I've remembered that there's an app called valgrind and people say it's extremely useful. As I'm running FreeBSD, I looked for it in the ports collection. But, alas, valgrind port runs only on FreeBSD <8 (and I run -CURRENT) and only on i386 (I have amd64 here). So I had to ask a person using linux to help and he provided me an output quickly. I've read "getting started" guide on valgrind site and figured out what's wrong with my app in 5 minutes (it was a malloc problem, but in totally unrelated class o_O).

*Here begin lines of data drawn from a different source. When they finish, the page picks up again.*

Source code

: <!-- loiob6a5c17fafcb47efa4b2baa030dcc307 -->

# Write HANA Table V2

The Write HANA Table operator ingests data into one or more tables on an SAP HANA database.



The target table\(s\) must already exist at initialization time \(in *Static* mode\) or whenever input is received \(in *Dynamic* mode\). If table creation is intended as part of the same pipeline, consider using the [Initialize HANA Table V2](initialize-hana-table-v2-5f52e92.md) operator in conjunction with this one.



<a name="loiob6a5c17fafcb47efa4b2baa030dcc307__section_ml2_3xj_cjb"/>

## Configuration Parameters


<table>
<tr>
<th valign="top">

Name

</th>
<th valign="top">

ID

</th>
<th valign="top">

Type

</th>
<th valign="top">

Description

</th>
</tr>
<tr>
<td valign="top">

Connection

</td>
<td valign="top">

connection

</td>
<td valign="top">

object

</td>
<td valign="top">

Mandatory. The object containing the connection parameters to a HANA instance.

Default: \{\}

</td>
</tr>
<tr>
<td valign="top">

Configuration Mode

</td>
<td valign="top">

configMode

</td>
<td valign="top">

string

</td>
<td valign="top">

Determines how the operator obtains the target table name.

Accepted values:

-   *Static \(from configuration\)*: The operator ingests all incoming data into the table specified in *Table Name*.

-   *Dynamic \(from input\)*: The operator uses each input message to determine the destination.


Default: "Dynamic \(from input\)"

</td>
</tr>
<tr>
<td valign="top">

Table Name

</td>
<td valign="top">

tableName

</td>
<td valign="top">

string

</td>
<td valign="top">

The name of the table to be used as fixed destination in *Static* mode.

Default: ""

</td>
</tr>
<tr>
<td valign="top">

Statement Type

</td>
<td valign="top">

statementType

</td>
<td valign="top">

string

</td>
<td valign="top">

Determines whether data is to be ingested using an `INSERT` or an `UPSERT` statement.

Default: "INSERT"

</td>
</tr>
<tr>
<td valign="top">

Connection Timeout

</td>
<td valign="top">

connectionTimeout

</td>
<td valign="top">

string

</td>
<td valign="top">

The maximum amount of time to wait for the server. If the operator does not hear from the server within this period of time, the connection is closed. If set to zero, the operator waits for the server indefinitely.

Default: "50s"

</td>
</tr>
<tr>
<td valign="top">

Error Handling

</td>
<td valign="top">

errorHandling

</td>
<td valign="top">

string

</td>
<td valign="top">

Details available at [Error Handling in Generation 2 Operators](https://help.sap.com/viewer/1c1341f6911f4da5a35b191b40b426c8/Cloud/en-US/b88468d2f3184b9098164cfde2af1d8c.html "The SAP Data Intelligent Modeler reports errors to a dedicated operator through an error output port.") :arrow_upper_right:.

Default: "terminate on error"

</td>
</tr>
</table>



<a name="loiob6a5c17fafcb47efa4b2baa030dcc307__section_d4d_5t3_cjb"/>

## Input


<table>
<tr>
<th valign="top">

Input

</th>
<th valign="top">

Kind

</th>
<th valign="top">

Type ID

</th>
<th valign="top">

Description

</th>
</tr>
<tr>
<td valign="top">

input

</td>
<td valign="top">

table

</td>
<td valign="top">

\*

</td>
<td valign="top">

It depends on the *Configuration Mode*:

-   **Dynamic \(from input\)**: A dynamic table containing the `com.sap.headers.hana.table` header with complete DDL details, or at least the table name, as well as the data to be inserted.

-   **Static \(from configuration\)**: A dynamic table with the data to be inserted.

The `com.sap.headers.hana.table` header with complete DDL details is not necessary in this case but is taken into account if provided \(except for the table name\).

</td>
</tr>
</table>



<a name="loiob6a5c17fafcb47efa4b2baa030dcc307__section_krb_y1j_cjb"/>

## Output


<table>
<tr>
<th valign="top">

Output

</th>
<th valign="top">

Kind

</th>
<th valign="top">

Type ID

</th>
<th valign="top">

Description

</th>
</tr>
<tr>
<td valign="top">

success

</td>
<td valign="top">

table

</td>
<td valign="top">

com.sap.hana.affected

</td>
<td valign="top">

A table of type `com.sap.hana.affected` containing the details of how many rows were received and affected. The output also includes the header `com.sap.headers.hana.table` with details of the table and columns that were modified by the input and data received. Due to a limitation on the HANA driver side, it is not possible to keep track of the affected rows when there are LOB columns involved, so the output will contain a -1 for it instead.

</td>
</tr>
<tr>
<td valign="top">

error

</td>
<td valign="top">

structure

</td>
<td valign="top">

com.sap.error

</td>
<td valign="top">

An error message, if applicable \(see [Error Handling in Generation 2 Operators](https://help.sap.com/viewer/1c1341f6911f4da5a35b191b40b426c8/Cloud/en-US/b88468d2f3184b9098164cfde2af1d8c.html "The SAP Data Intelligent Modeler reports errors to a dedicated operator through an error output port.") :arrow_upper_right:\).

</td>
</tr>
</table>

So I've spent about 2 days and then fixed the bug in 5 minutes.

The lessons learned are:
1. gdb is a nice and simple tool easy to use and it's better than "printf-technique", so it worth to read some basic guide on gdb
2. valgrid seem to be a powerful tool and it looks like if some non-obvious problem occurs it makes sense to try it's memcheck tool first and then go to gdb or other stuff. It' sad, however, that it doesn't work on FreeBSD/amd64 -CURRENT. I'm not sure how to workaround this issue since I don't want to change os on my desktop. OTOH, I have an i386 laptop, so I'll probably install FreeBSD/i386 7.0 there or maybe some Linux.